Dawn Smith

The Biographical Dictionary of Britain’s Railway Personalities, Organisations & Events, 1597 - 1923: excluding Ireland, Isle of Man & Channel Islands. Glebe Publications, Peterlee.

A biographical dictionary usually implies an alphabetical listing and this implies the application of rules for dealing with prefixes and titles: for instance should Alfred De Glehn be filed at “D” or at “G”“. The late John Marshall solved this in his modest Biographical Dictionary of Railway Engineers by placing the entry at “D” with a useful cross reference from “G”“. Few aristocrats became engineers, but the landed gentry were closely involved in railway scheming.

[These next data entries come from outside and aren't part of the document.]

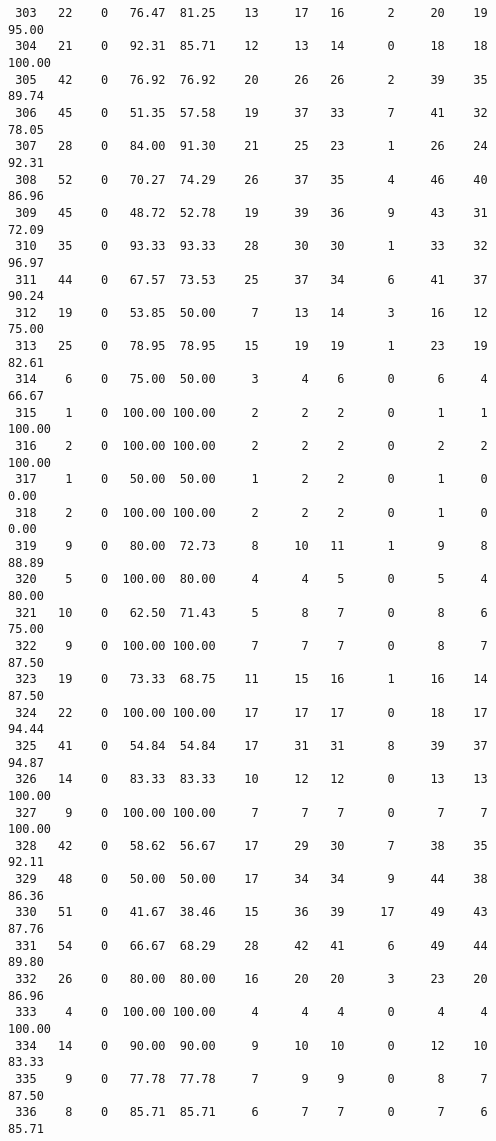 \begin{verbatim}
 303   22    0   76.47  81.25    13     17   16      2     20    19    95.00
 304   21    0   92.31  85.71    12     13   14      0     18    18   100.00
 305   42    0   76.92  76.92    20     26   26      2     39    35    89.74
 306   45    0   51.35  57.58    19     37   33      7     41    32    78.05
 307   28    0   84.00  91.30    21     25   23      1     26    24    92.31
 308   52    0   70.27  74.29    26     37   35      4     46    40    86.96
 309   45    0   48.72  52.78    19     39   36      9     43    31    72.09
 310   35    0   93.33  93.33    28     30   30      1     33    32    96.97
 311   44    0   67.57  73.53    25     37   34      6     41    37    90.24
 312   19    0   53.85  50.00     7     13   14      3     16    12    75.00
 313   25    0   78.95  78.95    15     19   19      1     23    19    82.61
 314    6    0   75.00  50.00     3      4    6      0      6     4    66.67
 315    1    0  100.00 100.00     2      2    2      0      1     1   100.00
 316    2    0  100.00 100.00     2      2    2      0      2     2   100.00
 317    1    0   50.00  50.00     1      2    2      0      1     0     0.00
 318    2    0  100.00 100.00     2      2    2      0      1     0     0.00
 319    9    0   80.00  72.73     8     10   11      1      9     8    88.89
 320    5    0  100.00  80.00     4      4    5      0      5     4    80.00
 321   10    0   62.50  71.43     5      8    7      0      8     6    75.00
 322    9    0  100.00 100.00     7      7    7      0      8     7    87.50
 323   19    0   73.33  68.75    11     15   16      1     16    14    87.50
 324   22    0  100.00 100.00    17     17   17      0     18    17    94.44
 325   41    0   54.84  54.84    17     31   31      8     39    37    94.87
 326   14    0   83.33  83.33    10     12   12      0     13    13   100.00
 327    9    0  100.00 100.00     7      7    7      0      7     7   100.00
 328   42    0   58.62  56.67    17     29   30      7     38    35    92.11
 329   48    0   50.00  50.00    17     34   34      9     44    38    86.36
 330   51    0   41.67  38.46    15     36   39     17     49    43    87.76
 331   54    0   66.67  68.29    28     42   41      6     49    44    89.80
 332   26    0   80.00  80.00    16     20   20      3     23    20    86.96
 333    4    0  100.00 100.00     4      4    4      0      4     4   100.00
 334   14    0   90.00  90.00     9     10   10      0     12    10    83.33
 335    9    0   77.78  77.78     7      9    9      0      8     7    87.50
 336    8    0   85.71  85.71     6      7    7      0      7     6    85.71

\end{verbatim}

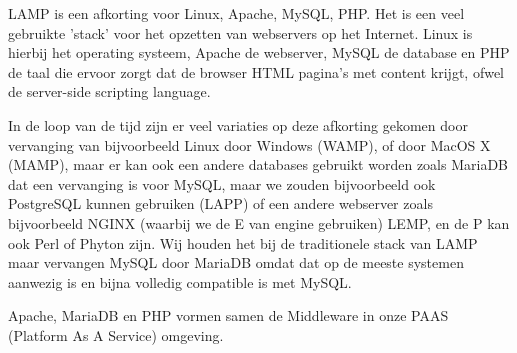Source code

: LAMP is een afkorting voor Linux, Apache, MySQL, PHP. Het is een veel gebruikte 'stack' voor het opzetten van webservers op het Internet. Linux is hierbij het operating systeem, Apache de webserver, MySQL de database en PHP de taal die ervoor zorgt dat de browser HTML pagina's met content krijgt, ofwel de server-side scripting language.

In de loop van de tijd zijn er veel variaties op deze afkorting gekomen door vervanging van bijvoorbeeld Linux door Windows (WAMP), of door MacOS X (MAMP), maar er kan ook een andere databases gebruikt worden zoals MariaDB dat een vervanging is voor MySQL, maar we zouden bijvoorbeeld ook PostgreSQL kunnen gebruiken (LAPP) of een andere webserver zoals bijvoorbeeld NGINX (waarbij we de E van engine gebruiken) LEMP, en de P kan ook Perl of Phyton zijn. Wij houden het bij de traditionele stack van LAMP maar vervangen MySQL door MariaDB omdat dat op de meeste systemen aanwezig is en bijna volledig compatible is met MySQL.

Apache, MariaDB en PHP vormen samen de Middleware in onze PAAS (Platform As A Service) omgeving.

Sadly, the flummery of their titles completely overwhelmed the compiler of this new work and there are entries beginning Baron, Duke, Earl, and so on. This is not helpful and it would be far more helpful if they were entered at their main title, as in Chandos or Sutherland.

There is a problem with errors. Ottley is always misspelt with a single “t”: should we be generous and suggest that this was a general editing fault, or suggest that only limited use had been made of this magisterial bibliography. Having worked for many years at Brickendonbury it was Kafkaesque to find it mentioned as “Brockendonbury” in an entry under Pearson. In an entry for Dugald Drummond, Eastleigh is relocated to be near Ashford in Kent. Sir Stamford Raffles becomes Sir Samford. It also seems improbable that William Lewis Meredith was an “FRS” (a complete listing of Fellows is available as a pdf file and he is not on it).

Review not quite complete and final assessment it is hoped will appear in "Back Track" (style adopted in item under review).